Now there are these two particular trees: one that gives life, and one that reveals not only life’s joys but its sorrows, not only life’s laughter but its tears, not only what is noble but what is cruel. As we have said, the people of the ancient Near East all knew the story of such trees. What matters is how the biblical writers tell the story.
For the moment, the trees just are. They are not placed there to tempt humanity. They are not symbolic of anything. They are simply noted – though they become important in the story that will follow.
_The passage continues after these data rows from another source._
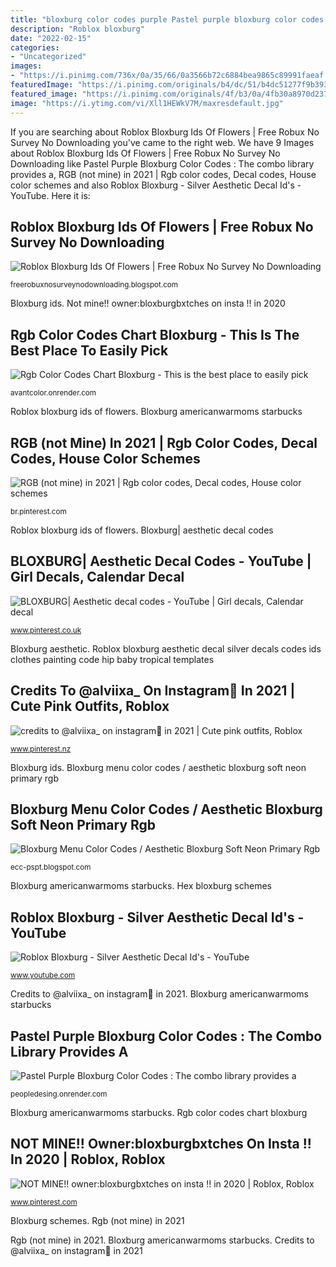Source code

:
 ```yaml
---
title: "bloxburg color codes purple Pastel purple bloxburg color codes : the combo library provides a"
description: "Roblox bloxburg"
date: "2022-02-15"
categories:
- "Uncategorized"
images:
- "https://i.pinimg.com/736x/0a/35/66/0a3566b72c6884bea9865c89991faeaf.jpg"
featuredImage: "https://i.pinimg.com/originals/b4/dc/51/b4dc51277f9b3938cfe15a1e395d7ea8.jpg"
featured_image: "https://i.pinimg.com/originals/4f/b3/0a/4fb30a8970d237cce44ec98420ffda7f.jpg"
image: "https://i.ytimg.com/vi/Xll1HEWkV7M/maxresdefault.jpg"
---
```


If you are searching about Roblox Bloxburg Ids Of Flowers | Free Robux No Survey No Downloading you've came to the right web. We have 9 Images about Roblox Bloxburg Ids Of Flowers | Free Robux No Survey No Downloading like Pastel Purple Bloxburg Color Codes : The combo library provides a, RGB (not mine) in 2021 | Rgb color codes, Decal codes, House color schemes and also Roblox Bloxburg - Silver Aesthetic Decal Id&#039;s - YouTube. Here it is:

## Roblox Bloxburg Ids Of Flowers | Free Robux No Survey No Downloading

![Roblox Bloxburg Ids Of Flowers | Free Robux No Survey No Downloading](https://lh5.googleusercontent.com/proxy/3RoqDJJ6QjTtSnSo2jXsnx54Kogn_r0mPxYEBsSLox7VmBMDo4E7Q2SSSBFNjjrjw0TFJsx8mykHoA9PniQJnaY=w1200-h630-p-k-no-nu "Credits to @alviixa_ on instagram🐚 in 2021")

<small>freerobuxnosurveynodownloading.blogspot.com</small>

Bloxburg ids. Not mine!! owner:bloxburgbxtches on insta !! in 2020

## Rgb Color Codes Chart Bloxburg - This Is The Best Place To Easily Pick

![Rgb Color Codes Chart Bloxburg - This is the best place to easily pick](https://i.pinimg.com/originals/4f/b3/0a/4fb30a8970d237cce44ec98420ffda7f.jpg "Rgb color codes chart bloxburg")

<small>avantcolor.onrender.com</small>

Roblox bloxburg ids of flowers. Bloxburg americanwarmoms starbucks

## RGB (not Mine) In 2021 | Rgb Color Codes, Decal Codes, House Color Schemes

![RGB (not mine) in 2021 | Rgb color codes, Decal codes, House color schemes](https://i.pinimg.com/736x/72/38/8f/72388f4495baaa0319974b6556aec055.jpg "Bloxburg aesthetic")

<small>br.pinterest.com</small>

Roblox bloxburg ids of flowers. Bloxburg| aesthetic decal codes

## BLOXBURG| Aesthetic Decal Codes - YouTube | Girl Decals, Calendar Decal

![BLOXBURG| Aesthetic decal codes - YouTube | Girl decals, Calendar decal](https://i.pinimg.com/originals/b4/dc/51/b4dc51277f9b3938cfe15a1e395d7ea8.jpg "Roblox bloxburg aesthetic decal silver decals codes ids clothes painting code hip baby tropical templates")

<small>www.pinterest.co.uk</small>

Bloxburg aesthetic. Roblox bloxburg aesthetic decal silver decals codes ids clothes painting code hip baby tropical templates

## Credits To @alviixa_ On Instagram🐚 In 2021 | Cute Pink Outfits, Roblox

![credits to @alviixa_ on instagram🐚 in 2021 | Cute pink outfits, Roblox](https://i.pinimg.com/736x/f3/5a/b9/f35ab99dd8cb17ffa6e645d004efe787.jpg "Roblox bloxburg aesthetic decal silver decals codes ids clothes painting code hip baby tropical templates")

<small>www.pinterest.nz</small>

Bloxburg ids. Bloxburg menu color codes / aesthetic bloxburg soft neon primary rgb

## Bloxburg Menu Color Codes / Aesthetic Bloxburg Soft Neon Primary Rgb

![Bloxburg Menu Color Codes / Aesthetic Bloxburg Soft Neon Primary Rgb](https://1.bp.blogspot.com/-_2ObU4IBk_Y/VZAGrmMenmI/AAAAAAAAN_8/J8YMB3ZIb04/s1600/rgb.JPG "Bloxburg americanwarmoms starbucks")

<small>ecc-pspt.blogspot.com</small>

Bloxburg americanwarmoms starbucks. Hex bloxburg schemes

## Roblox Bloxburg - Silver Aesthetic Decal Id&#039;s - YouTube

![Roblox Bloxburg - Silver Aesthetic Decal Id&#039;s - YouTube](https://i.ytimg.com/vi/Xll1HEWkV7M/maxresdefault.jpg "Hex bloxburg schemes")

<small>www.youtube.com</small>

Credits to @alviixa_ on instagram🐚 in 2021. Bloxburg americanwarmoms starbucks

## Pastel Purple Bloxburg Color Codes : The Combo Library Provides A

![Pastel Purple Bloxburg Color Codes : The combo library provides a](https://i.pinimg.com/originals/6d/a9/d8/6da9d86ec8f8be8649334b6e8c847737.jpg "Bloxburg aesthetic")

<small>peopledesing.onrender.com</small>

Bloxburg americanwarmoms starbucks. Rgb color codes chart bloxburg

## NOT MINE!! Owner:bloxburgbxtches On Insta !! In 2020 | Roblox, Roblox

![NOT MINE!! owner:bloxburgbxtches on insta !! in 2020 | Roblox, Roblox](https://i.pinimg.com/736x/0a/35/66/0a3566b72c6884bea9865c89991faeaf.jpg "Bloxburg ids")

<small>www.pinterest.com</small>

Bloxburg schemes. Rgb (not mine) in 2021

Rgb (not mine) in 2021. Bloxburg americanwarmoms starbucks. Credits to @alviixa_ on instagram🐚 in 2021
10A river flows out of Eden to water the garden, and from there it divides and becomes four branches. 11The name of the first is Pishon; it is the one that flows around the whole land of Havilah, where there is gold; 12and the gold of that land is good; bdellium and onyx stone are there. 13The name of the second river is Gihon; it is the one that flows around the whole land of Cush. 14The name of the third river is Tigris, which flows east of Assyria. And the fourth river is the Euphrates.
Ancient life thrived on the banks of these rivers. Indeed, human societies are built on rivers. The image here is that all the great rivers of the ancient Near East had their source in the garden of God’s creating. The image of rivers flowing and bringing life to all will weave all through the scriptures. Ezekiel will see a river flowing from the new temple, growing ever deeper and wider, bringing life to everyone – even to the Dead Sea. Jesus will proclaim himself the source of the water of life and declare that rivers shall flow from the hearts of those who show allegiance to him. And Revelation will take up Ezekiel’s vision of a river of the water of life flowing from the throne of God in the New Jerusalem.
Here in the beginning of the biblical story is an abundance of life-giving water and an anticipation of the ultimate redemption of the earth.